To: tom pope who wrote (83012)4/15/2007 12:12:45 PM
From: Paul Kern  Read Replies (1) | Respond to of 206317
 
Tom,

I've used QID, SDS and their opposites, but, here I was responding to Jonh T. Clark who expressed an interest in DIG and DUG which usually trade less than 15k shares a day. I stay away from issues where there may not be a counterparty when I want to buy or sell.



To: tom pope who wrote (83012)4/15/2007 1:04:43 PM
From: upanddown  Read Replies (3) | Respond to of 206317
 
Tom/Paul

Do you know if you can buy these ultrashort ETFs in a retirement account?

As far as the lack of volume in the energy ETFs, I'm really don't think it is as important as low volume in an individual issue. If the spreads are reasonable, you should be able to get what you want at the ask. I also believe these are open-ended ETFs in which more units can be issued if the demand warrants it. The price has to stay reasonably close to the NAV of the underlying stocks.

I wouldn't stay very long in the ultrashort since the longer you stay, the more expenses and cost of leverage could eat away at your return. I would think three weeks at the most.

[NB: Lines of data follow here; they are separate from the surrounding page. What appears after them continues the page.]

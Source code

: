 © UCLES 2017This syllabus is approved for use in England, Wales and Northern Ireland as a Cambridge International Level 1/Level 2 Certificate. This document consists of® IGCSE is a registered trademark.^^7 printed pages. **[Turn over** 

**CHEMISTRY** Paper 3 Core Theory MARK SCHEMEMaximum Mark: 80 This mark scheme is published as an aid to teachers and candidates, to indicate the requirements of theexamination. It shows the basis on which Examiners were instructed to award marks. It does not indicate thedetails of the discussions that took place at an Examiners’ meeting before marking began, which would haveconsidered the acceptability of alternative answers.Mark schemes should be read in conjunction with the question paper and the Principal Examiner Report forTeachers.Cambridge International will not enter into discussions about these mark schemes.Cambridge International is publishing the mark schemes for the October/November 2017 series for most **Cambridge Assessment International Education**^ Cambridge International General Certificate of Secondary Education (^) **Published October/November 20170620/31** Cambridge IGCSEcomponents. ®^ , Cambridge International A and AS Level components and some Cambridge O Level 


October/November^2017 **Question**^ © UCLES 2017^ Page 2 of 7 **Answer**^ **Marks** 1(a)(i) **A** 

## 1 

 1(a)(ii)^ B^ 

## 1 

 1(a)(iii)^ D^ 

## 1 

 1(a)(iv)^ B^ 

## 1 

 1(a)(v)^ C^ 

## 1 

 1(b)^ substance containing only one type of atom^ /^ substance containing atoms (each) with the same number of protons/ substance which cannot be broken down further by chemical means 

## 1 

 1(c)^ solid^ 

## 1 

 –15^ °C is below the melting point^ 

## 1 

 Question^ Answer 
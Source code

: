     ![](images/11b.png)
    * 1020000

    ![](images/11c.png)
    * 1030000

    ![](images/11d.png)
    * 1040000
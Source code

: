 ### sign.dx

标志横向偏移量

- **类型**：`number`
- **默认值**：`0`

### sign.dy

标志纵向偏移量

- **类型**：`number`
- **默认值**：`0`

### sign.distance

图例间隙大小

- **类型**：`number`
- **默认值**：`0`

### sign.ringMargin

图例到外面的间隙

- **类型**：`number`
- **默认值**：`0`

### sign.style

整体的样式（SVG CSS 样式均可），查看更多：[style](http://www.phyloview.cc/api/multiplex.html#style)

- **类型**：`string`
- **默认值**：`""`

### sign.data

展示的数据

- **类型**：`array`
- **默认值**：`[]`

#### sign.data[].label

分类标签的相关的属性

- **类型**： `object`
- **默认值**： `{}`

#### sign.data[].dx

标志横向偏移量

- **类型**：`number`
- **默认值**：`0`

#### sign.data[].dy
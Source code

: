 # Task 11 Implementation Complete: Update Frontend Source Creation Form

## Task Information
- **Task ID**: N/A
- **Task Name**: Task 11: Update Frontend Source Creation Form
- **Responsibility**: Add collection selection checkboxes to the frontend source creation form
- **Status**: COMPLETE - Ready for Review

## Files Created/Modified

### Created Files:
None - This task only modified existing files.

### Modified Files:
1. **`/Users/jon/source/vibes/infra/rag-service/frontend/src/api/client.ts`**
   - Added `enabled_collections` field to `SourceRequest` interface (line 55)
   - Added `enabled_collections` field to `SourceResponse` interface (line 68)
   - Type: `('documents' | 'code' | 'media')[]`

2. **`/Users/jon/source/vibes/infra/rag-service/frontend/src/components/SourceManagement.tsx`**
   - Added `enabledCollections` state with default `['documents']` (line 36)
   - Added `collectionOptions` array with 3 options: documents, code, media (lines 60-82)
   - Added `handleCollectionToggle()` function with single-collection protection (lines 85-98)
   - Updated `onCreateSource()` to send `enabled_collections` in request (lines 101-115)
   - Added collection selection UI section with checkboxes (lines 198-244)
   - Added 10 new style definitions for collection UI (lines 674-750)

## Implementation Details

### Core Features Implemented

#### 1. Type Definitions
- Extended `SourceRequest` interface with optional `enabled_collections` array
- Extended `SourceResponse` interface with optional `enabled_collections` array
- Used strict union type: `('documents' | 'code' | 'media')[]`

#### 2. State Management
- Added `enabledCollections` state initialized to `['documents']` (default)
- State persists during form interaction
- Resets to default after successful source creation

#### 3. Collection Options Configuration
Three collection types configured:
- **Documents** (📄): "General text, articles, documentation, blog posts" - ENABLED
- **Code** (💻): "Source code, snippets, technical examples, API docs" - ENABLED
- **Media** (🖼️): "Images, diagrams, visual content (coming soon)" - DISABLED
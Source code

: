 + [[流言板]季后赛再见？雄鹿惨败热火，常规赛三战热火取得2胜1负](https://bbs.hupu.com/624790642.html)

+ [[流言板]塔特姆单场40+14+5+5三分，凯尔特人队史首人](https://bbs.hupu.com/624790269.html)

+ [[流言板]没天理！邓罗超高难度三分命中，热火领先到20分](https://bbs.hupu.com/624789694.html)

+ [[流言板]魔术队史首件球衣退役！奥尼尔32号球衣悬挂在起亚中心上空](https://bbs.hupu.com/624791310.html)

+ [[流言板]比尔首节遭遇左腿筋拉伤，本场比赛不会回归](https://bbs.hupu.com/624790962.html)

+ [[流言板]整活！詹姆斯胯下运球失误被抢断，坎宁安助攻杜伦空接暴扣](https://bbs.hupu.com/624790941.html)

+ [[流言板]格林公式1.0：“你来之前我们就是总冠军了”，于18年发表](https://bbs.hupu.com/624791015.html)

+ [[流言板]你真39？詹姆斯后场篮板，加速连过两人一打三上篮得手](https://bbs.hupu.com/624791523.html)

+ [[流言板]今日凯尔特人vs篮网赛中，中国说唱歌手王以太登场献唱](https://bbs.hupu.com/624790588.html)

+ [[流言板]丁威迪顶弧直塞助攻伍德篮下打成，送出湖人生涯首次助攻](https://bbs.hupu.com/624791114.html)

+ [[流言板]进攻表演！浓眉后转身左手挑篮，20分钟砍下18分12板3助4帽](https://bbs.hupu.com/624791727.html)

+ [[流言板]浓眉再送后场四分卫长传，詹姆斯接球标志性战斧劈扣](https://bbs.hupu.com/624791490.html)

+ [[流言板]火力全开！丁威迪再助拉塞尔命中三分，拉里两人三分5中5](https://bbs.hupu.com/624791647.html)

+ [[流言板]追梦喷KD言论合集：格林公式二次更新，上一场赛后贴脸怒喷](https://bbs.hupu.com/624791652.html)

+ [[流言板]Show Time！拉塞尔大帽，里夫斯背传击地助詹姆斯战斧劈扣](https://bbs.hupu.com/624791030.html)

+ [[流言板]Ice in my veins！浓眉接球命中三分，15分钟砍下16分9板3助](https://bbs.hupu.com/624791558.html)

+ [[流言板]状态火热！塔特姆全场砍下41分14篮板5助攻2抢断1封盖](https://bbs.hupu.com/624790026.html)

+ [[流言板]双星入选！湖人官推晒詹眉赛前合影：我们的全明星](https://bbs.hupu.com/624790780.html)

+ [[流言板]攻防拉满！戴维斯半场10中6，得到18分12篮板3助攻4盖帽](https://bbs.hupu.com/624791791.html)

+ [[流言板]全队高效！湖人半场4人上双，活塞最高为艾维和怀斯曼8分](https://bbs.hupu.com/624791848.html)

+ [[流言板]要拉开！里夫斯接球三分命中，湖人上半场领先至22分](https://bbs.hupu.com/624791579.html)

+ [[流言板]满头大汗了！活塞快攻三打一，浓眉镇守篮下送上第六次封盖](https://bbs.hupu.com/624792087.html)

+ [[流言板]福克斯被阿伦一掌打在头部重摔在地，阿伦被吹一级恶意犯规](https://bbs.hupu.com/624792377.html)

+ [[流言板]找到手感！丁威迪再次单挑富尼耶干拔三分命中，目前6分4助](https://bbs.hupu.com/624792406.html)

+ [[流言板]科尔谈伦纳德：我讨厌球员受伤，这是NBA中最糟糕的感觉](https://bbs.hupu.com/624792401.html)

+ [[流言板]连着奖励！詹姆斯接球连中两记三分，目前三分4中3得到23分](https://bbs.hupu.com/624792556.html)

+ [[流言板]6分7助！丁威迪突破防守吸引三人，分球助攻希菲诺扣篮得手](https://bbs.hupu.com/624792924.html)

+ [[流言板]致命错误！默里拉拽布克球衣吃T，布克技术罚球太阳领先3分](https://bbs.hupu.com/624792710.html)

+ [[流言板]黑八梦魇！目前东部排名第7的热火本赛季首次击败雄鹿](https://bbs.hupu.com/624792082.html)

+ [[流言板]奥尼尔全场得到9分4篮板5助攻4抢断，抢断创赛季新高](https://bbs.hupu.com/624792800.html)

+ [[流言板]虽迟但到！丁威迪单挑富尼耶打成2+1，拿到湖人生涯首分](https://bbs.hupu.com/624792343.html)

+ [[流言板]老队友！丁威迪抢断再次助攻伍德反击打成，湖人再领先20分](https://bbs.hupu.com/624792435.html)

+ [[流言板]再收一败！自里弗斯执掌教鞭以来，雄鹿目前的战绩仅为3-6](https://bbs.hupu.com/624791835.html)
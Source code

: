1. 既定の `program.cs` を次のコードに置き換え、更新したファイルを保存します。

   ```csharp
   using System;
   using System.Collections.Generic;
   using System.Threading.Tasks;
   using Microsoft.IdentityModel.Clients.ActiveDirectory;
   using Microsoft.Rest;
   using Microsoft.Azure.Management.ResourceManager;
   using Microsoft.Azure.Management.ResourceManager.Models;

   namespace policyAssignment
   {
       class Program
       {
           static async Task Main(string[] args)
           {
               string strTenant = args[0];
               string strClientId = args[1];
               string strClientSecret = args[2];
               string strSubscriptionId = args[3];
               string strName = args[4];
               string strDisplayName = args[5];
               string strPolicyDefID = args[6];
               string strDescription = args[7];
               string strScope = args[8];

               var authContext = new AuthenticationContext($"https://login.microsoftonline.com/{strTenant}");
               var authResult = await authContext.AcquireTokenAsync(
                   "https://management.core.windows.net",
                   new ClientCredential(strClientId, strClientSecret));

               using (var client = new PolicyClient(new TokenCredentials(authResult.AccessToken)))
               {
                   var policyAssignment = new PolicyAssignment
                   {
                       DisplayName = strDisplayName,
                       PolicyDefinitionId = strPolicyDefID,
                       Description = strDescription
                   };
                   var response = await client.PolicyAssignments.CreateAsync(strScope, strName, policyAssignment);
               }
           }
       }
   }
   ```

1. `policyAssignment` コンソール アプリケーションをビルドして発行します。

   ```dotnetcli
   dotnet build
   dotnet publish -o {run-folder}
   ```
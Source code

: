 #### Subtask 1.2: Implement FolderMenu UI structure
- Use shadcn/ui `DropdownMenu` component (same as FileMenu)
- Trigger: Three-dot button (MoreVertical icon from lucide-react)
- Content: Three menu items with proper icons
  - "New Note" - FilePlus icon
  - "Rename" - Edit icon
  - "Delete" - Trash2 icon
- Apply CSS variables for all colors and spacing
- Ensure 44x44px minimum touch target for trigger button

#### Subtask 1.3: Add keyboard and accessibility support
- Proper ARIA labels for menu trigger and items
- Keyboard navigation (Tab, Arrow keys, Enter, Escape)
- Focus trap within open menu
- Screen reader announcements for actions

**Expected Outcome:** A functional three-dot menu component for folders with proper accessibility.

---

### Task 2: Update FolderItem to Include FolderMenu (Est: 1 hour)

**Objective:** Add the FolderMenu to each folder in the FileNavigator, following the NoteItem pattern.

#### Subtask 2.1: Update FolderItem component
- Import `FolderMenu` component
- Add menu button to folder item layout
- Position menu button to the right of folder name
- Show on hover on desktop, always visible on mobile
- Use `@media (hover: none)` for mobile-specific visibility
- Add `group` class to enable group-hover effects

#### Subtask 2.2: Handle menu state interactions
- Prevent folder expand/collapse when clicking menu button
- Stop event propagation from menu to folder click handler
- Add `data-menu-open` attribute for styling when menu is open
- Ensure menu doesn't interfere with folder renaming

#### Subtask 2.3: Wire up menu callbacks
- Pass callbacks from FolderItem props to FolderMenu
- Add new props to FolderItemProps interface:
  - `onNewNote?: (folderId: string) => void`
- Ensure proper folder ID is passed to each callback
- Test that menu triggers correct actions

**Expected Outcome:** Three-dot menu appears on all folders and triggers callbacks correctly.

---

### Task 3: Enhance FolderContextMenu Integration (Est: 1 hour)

What I see is that the underlying index (DJUSEN) has a pattern of approx 10% declines maybe three times a year. The index has been rising steadily since these ETFs (DIG & DUG) were created. The ultralong DIG has stayed close to its objective of 2X.

The index is riding above the upper BB and I believe it is due for a selloff sometime in the 2nd Q. We are still in the early part of the shoulder season.

The only real bobble the underlying index has had since the ETFs were created was a decline of 6.32% from 2/26 to 3/5. The ultrashort DUG rose 12.97% during that same period.

It is just a matter of time until this sector needs to pause and digest its gains. Catching that decline will be tricky but could be very lucrative with reasonable timing. I would only do it with a maximum of 2-3% of portfolio value and even that would have a tight stop.

John



To: tom pope who wrote (83012)4/20/2007 1:10:22 PM
From: Tommaso  Read Replies (1) | Respond to of 206317
 
Thanks very much for keeping me up to date on ways to short the market.

I have just sold big blocks of RYVNX, to be replaced with QIC, hoping this won't trigger wash sales reporting. If it should, I just add the loss on RYVNX to the basis.